If, however, the additional starch is classified as binder, the claimed range of binder is exceeded and the resultant pharmaceutical composition constitutes subject-matter which is beyond the limits of the claim.

Thus, two totally different conclusions can be reached in answering the question whether the pharmaceutical composition is subject-matter as claimed or not, despite the material having the identical composition. These two conclusions, one being the complete opposite of the other, are simply the result of the fact that some of the ingredients of the pharmaceutical composition can be classified arbitrarily.
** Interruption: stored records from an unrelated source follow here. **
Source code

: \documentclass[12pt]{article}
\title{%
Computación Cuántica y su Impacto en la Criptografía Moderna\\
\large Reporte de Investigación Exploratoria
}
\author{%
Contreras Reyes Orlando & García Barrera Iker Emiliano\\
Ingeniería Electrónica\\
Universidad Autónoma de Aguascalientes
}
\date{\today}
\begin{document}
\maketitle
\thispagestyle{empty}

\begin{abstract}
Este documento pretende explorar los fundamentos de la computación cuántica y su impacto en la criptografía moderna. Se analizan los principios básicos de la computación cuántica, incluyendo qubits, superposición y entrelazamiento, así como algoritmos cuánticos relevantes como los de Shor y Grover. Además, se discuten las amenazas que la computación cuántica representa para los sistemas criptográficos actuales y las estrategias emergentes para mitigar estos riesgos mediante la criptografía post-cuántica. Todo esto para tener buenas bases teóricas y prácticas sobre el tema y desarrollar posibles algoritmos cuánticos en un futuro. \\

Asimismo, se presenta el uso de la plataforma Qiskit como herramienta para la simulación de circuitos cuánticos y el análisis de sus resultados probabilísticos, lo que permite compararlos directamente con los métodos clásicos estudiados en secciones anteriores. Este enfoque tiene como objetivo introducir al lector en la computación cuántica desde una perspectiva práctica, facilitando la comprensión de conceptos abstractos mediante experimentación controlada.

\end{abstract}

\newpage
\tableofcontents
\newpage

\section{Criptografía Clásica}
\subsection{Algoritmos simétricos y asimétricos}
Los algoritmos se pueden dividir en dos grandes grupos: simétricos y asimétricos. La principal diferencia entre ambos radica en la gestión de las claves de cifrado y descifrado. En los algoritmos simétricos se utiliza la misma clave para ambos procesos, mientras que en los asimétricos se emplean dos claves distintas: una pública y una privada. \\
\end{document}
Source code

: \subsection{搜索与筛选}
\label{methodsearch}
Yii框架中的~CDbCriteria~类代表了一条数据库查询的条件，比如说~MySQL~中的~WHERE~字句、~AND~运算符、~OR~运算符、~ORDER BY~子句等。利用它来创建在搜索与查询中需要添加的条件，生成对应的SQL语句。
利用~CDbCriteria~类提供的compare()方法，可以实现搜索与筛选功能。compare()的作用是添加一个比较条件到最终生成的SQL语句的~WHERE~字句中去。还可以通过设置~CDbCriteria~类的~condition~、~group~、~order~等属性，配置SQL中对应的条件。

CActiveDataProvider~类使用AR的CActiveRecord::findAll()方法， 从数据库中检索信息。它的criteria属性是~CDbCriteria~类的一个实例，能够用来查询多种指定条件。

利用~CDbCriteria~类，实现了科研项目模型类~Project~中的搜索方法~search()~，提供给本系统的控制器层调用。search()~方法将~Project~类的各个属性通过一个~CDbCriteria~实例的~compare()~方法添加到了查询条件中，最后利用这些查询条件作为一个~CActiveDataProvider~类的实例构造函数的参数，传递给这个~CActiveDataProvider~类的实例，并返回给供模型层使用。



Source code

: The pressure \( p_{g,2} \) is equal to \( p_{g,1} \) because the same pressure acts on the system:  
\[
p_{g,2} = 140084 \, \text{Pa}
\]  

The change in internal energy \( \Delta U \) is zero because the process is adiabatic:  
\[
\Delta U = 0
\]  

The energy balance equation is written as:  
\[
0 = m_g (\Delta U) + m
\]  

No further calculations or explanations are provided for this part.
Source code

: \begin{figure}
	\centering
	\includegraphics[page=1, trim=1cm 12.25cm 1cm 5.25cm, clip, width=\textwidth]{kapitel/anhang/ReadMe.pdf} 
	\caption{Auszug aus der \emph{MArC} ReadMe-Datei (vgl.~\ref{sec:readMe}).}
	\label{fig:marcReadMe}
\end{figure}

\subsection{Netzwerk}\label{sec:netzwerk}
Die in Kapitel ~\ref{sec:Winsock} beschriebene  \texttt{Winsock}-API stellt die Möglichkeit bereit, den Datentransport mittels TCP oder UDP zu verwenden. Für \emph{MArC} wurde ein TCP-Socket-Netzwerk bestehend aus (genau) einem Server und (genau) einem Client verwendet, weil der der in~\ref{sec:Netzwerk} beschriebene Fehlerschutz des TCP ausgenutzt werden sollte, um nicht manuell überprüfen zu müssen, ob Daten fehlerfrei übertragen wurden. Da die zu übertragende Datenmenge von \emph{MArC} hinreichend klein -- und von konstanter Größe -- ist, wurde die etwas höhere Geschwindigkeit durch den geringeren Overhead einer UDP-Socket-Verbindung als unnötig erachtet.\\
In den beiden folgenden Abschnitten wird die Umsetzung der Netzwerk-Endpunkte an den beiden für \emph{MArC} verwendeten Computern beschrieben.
[3.3.3] The same effect is to be observed when the amount of ingredients of the different groups is changed slightly compared with the example mentioned above; for instance, it is not at all necessary to start with binder in an amount exactly equal to the upper limit as claimed. This special case has only been taken above for convenience and ease of explanation of the facts and effects.
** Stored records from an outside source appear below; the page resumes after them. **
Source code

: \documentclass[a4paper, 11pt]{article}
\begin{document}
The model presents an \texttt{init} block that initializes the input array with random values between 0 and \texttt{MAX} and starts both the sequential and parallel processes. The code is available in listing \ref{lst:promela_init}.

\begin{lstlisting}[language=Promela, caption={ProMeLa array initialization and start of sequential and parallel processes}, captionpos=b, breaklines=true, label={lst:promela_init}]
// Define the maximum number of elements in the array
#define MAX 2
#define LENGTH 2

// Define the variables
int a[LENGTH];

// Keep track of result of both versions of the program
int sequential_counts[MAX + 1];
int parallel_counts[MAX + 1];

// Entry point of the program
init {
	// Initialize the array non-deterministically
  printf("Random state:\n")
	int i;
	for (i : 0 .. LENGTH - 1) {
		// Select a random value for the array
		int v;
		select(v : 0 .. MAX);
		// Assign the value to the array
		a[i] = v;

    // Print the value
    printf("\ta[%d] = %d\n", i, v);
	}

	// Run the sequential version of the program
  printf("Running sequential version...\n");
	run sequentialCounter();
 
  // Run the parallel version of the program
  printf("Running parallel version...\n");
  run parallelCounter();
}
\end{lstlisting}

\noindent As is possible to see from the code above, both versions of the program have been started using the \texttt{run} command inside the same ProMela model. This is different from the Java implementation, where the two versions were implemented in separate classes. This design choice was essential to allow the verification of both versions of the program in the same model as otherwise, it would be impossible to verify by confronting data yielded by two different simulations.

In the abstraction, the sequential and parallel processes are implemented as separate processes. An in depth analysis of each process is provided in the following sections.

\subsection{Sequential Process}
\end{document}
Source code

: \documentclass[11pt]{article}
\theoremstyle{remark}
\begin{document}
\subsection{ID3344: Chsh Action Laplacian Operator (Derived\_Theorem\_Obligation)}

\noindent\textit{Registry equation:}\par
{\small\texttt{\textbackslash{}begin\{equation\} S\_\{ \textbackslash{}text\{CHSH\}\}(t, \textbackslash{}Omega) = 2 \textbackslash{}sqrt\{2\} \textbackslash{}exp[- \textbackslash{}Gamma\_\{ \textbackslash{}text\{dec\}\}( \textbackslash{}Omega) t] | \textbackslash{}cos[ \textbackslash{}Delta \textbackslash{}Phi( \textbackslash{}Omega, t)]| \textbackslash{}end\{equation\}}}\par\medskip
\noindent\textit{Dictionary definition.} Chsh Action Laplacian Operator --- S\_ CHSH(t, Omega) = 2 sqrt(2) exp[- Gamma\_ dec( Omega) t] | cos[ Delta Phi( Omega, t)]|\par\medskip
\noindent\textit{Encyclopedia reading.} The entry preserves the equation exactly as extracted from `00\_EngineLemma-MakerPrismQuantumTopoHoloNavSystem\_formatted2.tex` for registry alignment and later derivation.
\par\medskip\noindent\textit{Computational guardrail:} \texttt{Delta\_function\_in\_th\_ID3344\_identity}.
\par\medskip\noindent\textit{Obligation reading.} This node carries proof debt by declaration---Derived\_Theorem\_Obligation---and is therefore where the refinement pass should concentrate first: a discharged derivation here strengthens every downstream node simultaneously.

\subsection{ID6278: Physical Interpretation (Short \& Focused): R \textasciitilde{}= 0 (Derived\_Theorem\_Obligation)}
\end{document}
[3.3.4] Thus, in quite a lot of cases, the skilled person trying to carry out the teaching of the claims, i.e. the claimed invention, does not know whether or not he will get a pharmaceutical composition as claimed, which amounts to the problem that he cannot carry out the teaching at all.

[3.3.5] The question of starch belonging to both the binder and the disintegrant groups applies to all of the main request and auxiliary requests 1 to 3. The same problem arises with the other functionally defined groups of ingredients as defined above under point [3.3.1] of this decision.
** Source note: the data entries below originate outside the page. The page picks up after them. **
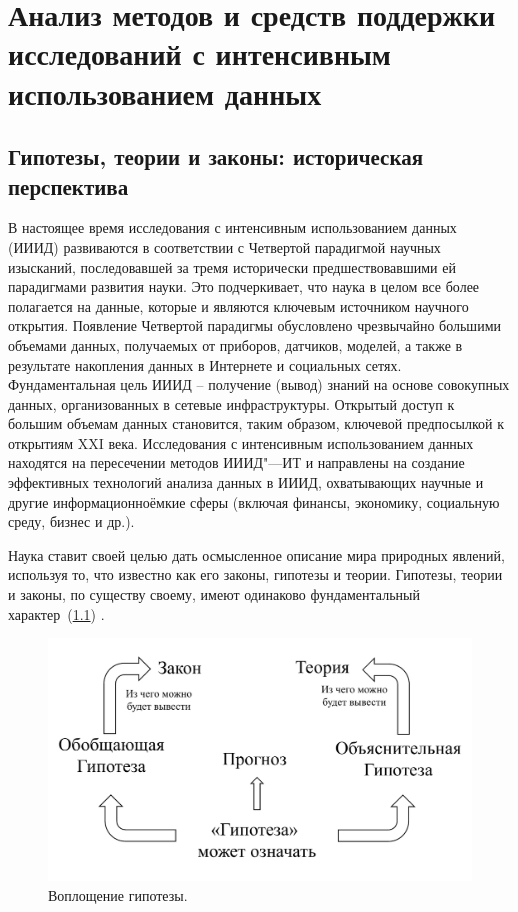 \chapter{Анализ методов и средств поддержки исследований с интенсивным использованием данных} \label{chapt1}

\section{Гипотезы, теории и законы: историческая перспектива} \label{sect1_1}

В настоящее время исследования с интенсивным использованием данных (ИИИД) развиваются в соответствии с Четвертой 
парадигмой \cite{Hey2009} научных изысканий, последовавшей за тремя исторически предшествовавшими ей парадигмами 
развития науки. Это подчеркивает, что наука в целом все более полагается на данные, которые и являются ключевым 
источником научного открытия. Появление Четвертой парадигмы обусловлено чрезвычайно большими объемами данных, 
получаемых от приборов, датчиков, моделей, а также в результате накопления данных в Интернете и социальных сетях. 
Фундаментальная цель ИИИД – получение (вывод) знаний на основе совокупных данных, организованных в сетевые 
инфраструктуры. Открытый доступ к большим объемам данных становится, таким образом, ключевой предпосылкой к открытиям 
XXI века. Исследования с интенсивным использованием данных находятся на пересечении методов ИИИД"---ИТ и направлены 
на создание эффективных технологий анализа данных в ИИИД, охватывающих научные и другие информационноёмкие сферы 
(включая финансы, экономику, социальную среду, бизнес и др.).

Наука ставит своей целью дать осмысленное описание мира природных явлений, используя то, что известно как его законы, 
гипотезы и теории. Гипотезы, теории и законы, по существу своему, имеют одинаково фундаментальный 
характер~(\cref{fig:hypothesis_repr}) \cite{McComas2005}. 

\begin{figure}[ht]
    \centering
    \includegraphics[width=0.7\linewidth]{images/hypothesis_life.pdf}
    \caption{Воплощение гипотезы.}\label{fig:hypothesis_repr}
\end{figure}

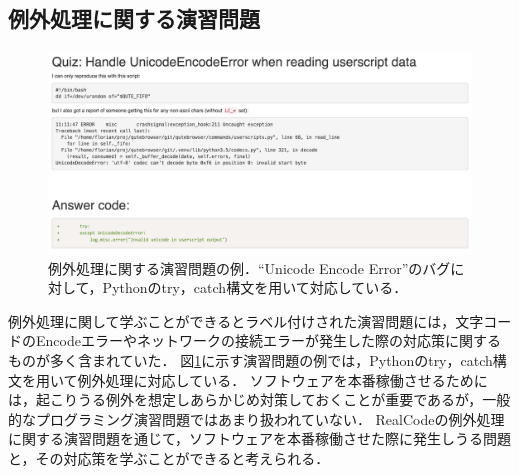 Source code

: \subsection{例外処理に関する演習問題}


\begin{figure}[t]
  \centering
  \includegraphics[width=1.0\columnwidth]{20190107-lab-study-exception-exercise2.png}
  \caption{例外処理に関する演習問題の例．``Unicode Encode Error''のバグに対して，Pythonのtry，catch構文を用いて対応している．}
  \label{fig:lab-study-eg-exception}
\end{figure}


例外処理に関して学ぶことができるとラベル付けされた演習問題には，文字コードのEncodeエラーやネットワークの接続エラーが発生した際の対応策に関するものが多く含まれていた．
図\ref{fig:lab-study-eg-exception}に示す演習問題の例では，Pythonのtry，catch構文を用いて例外処理に対応している．
ソフトウェアを本番稼働させるためには，起こりうる例外を想定しあらかじめ対策しておくことが重要であるが，一般的なプログラミング演習問題ではあまり扱われていない．
RealCodeの例外処理に関する演習問題を通じて，ソフトウェアを本番稼働させた際に発生しうる問題と，その対応策を学ぶことができると考えられる．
[3.4] To summarise, for the skilled person, with respect to the main request and auxiliary requests 1 to 3, there is no unequivocal definition in the patent in suit of the %ranges for binder and disintegrant, for diluent or disintegrant, or for antiadherent or lubricant in the pharmaceutical composition as claimed. Consequently, this feature leaves the actual subject-matter covered by the claim in doubt.

Therefore, in the board’s judgement, claim 4 according to the main request and auxiliary request 1 and claim 1 of the auxiliary requests 2 and 3 fail to meet the requirement of sufficient disclosure imposed by the ground for opposition under A 100(b). […]

[4] In addition, the further argument of the respondent cannot succeed: The skilled person may be able to recognise the primary function of an ingredient, but only in general terms when looking at a particular composition. A sound, clearly distinguishing correlation will not be possible for each and every percentage being claimed and for each and every environment as given by the percentages of the other ingredients. Moreover, even the wording “primary function” already indicates that there may be a doubt as to whether or not the secondary function would have to be taken into account or even if it would prevail in a particular case. Thus, the teaching with respect to the compositions as claimed supplies no clear and complete basis for carrying it out.